A Fuzzy Sublime-like String Matching Algorithm

Those of you who pay attention to what I'm up to, will know that one of my long running projects is to write my own code editor.

One of the features that's been implemented for a while was a basic filename search via a popup search box. This approach is seen in other editors like Sublime Text, and it's an efficient way to quickly navigate between files.

I wasn't happy with my search matching though, it used a hacky Levenshtein distance algorithm for ordering. It was slow, and to keep it usable I had to disregard many matches that the user might have been looking for.

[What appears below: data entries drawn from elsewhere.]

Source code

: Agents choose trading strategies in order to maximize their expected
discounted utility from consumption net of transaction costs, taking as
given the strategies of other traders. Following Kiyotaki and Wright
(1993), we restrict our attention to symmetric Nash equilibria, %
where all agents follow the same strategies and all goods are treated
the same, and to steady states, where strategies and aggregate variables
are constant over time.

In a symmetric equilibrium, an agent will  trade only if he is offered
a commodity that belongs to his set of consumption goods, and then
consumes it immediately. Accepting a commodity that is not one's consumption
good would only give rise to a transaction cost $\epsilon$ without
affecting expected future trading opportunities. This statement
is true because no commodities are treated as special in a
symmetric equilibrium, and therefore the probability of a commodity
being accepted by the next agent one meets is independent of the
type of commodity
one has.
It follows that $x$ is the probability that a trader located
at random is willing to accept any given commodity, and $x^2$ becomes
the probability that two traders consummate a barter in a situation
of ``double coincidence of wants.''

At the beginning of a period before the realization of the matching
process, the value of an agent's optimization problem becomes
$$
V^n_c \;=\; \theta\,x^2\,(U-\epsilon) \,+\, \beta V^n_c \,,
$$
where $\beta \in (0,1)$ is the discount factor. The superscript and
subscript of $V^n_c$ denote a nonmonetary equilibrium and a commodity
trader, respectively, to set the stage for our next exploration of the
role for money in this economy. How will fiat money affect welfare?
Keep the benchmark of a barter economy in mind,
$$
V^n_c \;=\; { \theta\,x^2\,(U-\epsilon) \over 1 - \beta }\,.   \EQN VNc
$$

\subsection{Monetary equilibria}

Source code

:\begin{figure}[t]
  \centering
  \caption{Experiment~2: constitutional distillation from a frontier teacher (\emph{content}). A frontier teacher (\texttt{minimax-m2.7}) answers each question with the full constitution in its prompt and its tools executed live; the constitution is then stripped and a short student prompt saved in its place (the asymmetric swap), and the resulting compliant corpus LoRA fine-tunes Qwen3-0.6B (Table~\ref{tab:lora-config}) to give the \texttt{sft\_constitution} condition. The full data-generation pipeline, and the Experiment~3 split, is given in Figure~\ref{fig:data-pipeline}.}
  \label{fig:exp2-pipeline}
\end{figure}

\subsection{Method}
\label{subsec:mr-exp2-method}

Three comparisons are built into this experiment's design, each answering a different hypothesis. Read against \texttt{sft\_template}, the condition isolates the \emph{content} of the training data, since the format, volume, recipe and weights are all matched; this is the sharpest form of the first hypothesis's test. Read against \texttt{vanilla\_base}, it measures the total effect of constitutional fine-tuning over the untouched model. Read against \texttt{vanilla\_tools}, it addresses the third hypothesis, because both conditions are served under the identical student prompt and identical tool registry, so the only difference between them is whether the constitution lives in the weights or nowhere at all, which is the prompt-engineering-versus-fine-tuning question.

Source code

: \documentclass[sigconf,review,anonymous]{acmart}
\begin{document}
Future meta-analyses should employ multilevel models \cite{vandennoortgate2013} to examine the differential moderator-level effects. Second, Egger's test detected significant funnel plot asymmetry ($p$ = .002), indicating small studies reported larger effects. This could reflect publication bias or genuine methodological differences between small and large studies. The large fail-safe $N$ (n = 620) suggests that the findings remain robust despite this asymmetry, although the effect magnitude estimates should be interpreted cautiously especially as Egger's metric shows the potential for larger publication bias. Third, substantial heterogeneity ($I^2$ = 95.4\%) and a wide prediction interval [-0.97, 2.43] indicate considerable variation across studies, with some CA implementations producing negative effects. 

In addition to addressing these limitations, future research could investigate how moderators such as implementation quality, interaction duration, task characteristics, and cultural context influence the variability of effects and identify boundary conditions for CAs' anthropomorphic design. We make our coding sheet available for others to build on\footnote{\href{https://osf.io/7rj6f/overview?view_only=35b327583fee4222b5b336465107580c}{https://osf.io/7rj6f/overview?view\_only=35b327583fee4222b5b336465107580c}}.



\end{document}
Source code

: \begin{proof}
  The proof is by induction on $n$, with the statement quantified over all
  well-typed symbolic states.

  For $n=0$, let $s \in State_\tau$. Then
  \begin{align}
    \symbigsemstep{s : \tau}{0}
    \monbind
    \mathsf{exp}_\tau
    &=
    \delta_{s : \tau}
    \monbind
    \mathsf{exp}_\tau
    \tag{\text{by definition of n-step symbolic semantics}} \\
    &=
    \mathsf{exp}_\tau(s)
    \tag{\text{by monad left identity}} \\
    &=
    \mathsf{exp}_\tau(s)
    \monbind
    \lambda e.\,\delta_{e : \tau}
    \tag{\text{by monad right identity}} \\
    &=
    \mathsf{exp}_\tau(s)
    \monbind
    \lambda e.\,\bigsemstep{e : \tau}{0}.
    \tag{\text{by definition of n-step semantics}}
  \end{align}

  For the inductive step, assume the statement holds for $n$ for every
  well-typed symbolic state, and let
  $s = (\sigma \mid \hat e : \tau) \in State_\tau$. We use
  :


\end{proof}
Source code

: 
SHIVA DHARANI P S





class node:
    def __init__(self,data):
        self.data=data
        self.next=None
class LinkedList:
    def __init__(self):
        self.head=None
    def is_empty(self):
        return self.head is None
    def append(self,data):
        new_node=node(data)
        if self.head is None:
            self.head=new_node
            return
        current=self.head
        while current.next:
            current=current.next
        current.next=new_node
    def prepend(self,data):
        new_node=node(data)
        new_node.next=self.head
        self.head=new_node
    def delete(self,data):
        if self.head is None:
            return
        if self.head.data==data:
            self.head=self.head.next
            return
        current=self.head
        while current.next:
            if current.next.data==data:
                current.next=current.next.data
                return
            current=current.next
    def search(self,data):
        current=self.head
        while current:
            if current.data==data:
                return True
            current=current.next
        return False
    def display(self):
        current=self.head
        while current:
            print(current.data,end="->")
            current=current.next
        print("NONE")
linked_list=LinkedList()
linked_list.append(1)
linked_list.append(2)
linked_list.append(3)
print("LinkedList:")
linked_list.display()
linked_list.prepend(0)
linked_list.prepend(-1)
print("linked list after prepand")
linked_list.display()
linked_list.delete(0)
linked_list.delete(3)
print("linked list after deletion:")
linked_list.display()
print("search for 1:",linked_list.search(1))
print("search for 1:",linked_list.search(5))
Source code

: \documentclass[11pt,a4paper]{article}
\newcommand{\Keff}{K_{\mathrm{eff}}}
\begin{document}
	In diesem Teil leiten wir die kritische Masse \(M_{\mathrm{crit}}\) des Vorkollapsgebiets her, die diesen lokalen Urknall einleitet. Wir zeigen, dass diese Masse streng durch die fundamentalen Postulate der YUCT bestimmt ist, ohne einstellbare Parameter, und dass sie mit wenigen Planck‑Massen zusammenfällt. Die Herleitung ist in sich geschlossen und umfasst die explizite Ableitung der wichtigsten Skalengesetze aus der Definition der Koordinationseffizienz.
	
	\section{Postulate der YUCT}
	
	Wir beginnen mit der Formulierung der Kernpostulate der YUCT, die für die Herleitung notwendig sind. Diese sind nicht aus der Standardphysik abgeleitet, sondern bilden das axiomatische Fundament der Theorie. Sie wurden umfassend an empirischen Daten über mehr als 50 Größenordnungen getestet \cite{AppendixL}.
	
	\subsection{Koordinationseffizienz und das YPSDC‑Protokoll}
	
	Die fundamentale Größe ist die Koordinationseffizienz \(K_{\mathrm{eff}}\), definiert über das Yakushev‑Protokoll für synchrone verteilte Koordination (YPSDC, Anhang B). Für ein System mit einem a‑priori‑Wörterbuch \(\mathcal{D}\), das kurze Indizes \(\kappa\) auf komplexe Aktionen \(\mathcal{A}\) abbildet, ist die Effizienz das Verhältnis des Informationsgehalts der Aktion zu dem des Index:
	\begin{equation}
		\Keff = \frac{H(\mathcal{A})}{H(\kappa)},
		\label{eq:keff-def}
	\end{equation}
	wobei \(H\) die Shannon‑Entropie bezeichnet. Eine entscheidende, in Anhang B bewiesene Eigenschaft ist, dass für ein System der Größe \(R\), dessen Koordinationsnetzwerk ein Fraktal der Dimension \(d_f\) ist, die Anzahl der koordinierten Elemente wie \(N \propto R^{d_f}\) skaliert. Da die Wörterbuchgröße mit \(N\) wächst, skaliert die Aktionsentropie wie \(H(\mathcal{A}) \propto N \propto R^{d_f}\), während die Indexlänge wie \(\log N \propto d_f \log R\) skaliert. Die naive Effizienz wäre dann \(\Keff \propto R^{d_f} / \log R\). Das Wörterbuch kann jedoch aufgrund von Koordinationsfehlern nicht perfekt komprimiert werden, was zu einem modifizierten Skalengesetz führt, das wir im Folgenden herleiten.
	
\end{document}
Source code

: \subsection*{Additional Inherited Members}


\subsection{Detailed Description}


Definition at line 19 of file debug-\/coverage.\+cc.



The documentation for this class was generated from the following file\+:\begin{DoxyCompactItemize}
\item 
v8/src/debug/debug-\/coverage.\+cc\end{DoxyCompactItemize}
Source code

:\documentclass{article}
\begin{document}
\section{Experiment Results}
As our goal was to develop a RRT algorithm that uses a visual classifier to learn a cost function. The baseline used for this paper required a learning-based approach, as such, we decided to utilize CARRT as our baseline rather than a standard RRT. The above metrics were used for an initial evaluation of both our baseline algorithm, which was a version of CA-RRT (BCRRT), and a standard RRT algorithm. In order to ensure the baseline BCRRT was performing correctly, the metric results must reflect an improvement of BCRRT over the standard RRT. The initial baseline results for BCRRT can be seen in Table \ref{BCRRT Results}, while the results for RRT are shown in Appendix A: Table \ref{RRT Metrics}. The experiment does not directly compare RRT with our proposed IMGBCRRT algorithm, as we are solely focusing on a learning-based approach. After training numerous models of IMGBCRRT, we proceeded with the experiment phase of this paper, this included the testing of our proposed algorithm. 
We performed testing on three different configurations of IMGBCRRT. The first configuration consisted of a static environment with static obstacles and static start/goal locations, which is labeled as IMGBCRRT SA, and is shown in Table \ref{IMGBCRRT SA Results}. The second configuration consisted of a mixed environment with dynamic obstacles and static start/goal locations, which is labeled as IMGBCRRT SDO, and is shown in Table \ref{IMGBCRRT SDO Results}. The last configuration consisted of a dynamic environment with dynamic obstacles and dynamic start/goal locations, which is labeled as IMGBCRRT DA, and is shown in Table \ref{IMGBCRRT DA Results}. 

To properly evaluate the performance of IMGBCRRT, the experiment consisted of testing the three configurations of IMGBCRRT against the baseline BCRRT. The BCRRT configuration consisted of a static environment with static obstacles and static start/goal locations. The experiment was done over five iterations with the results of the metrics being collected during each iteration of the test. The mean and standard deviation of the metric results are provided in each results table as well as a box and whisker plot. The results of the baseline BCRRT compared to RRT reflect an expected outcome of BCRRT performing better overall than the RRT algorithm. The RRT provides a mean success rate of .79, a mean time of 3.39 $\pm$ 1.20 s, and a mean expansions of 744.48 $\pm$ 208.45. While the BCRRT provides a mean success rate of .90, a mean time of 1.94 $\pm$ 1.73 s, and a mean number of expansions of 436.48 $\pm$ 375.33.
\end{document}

After much thought I've come up with a much better algorithm for fuzzy matches, I'm going to call it the Kazade Ranking Algorithm, because I can.

Step 1 - Filter down the list

The first step is to have a list of all the strings you want to search, let's say for example you have the following haystack of strings:

1. project/main.py
2. project/tests.py
3. sitepackages/project2/tests.py
4. sitepackages/project2/python.py
5. templates/base.html
6. templates/project/other.html

Let's say that you've searched for the text 'oth'. The first step of the algorithm is to look to see if the letters you've typed appear in the correct order in each of the files. So let's go through them:

1. The letters 'o' and 't' appear in order, but no 'h' so disregard
2. The same, only 'o' and 't'
3. Same
4. The letters do appear in order!
5. Nope, not even an 'o'
6. Yep! All three letters appear in the order they were typed

So, we've narrowed down the list to the following strings:

1. sitepackages/project2/python.py
2. templates/project/other.html

Step 2 - Scoring matches

Right, so we've narrowed down the list to two matches. We need to order them though so they are useful, it's probably safe to assume that if someone types 'oth' they are probably expecting other.html to be the top result.

The scoring process works like this:
  1. Set score=10, total=0.
  2. Find the position of the first typed letter in the result, add score to total
  3. Now, move along until we find the next typed letter, each time we skip over a non-matching letter, decrement score.
  4. When we find the next letter, add score to total.
  5. Now reset score to 10. Go to 3.
What this algorithm does is add a score for each letter that was searched. In our example, we typed 3 letters, and so the top total would be 30. However, because we decrement the score when we skip over letters, we punish non-consecutive matching letters.

If we apply this to the two matches we have, we end up with the following scores:

1. sitepackages/project2/python.py - 10 + 7 + 5 = 22
2. templates/project/other.html - 10 + 7 + 7 = 24

So it worked! The file we were looking for has a higher score! But, wait a minute... surely the second file should have a score of 30? I can see the letters 'oth' right there next to each other!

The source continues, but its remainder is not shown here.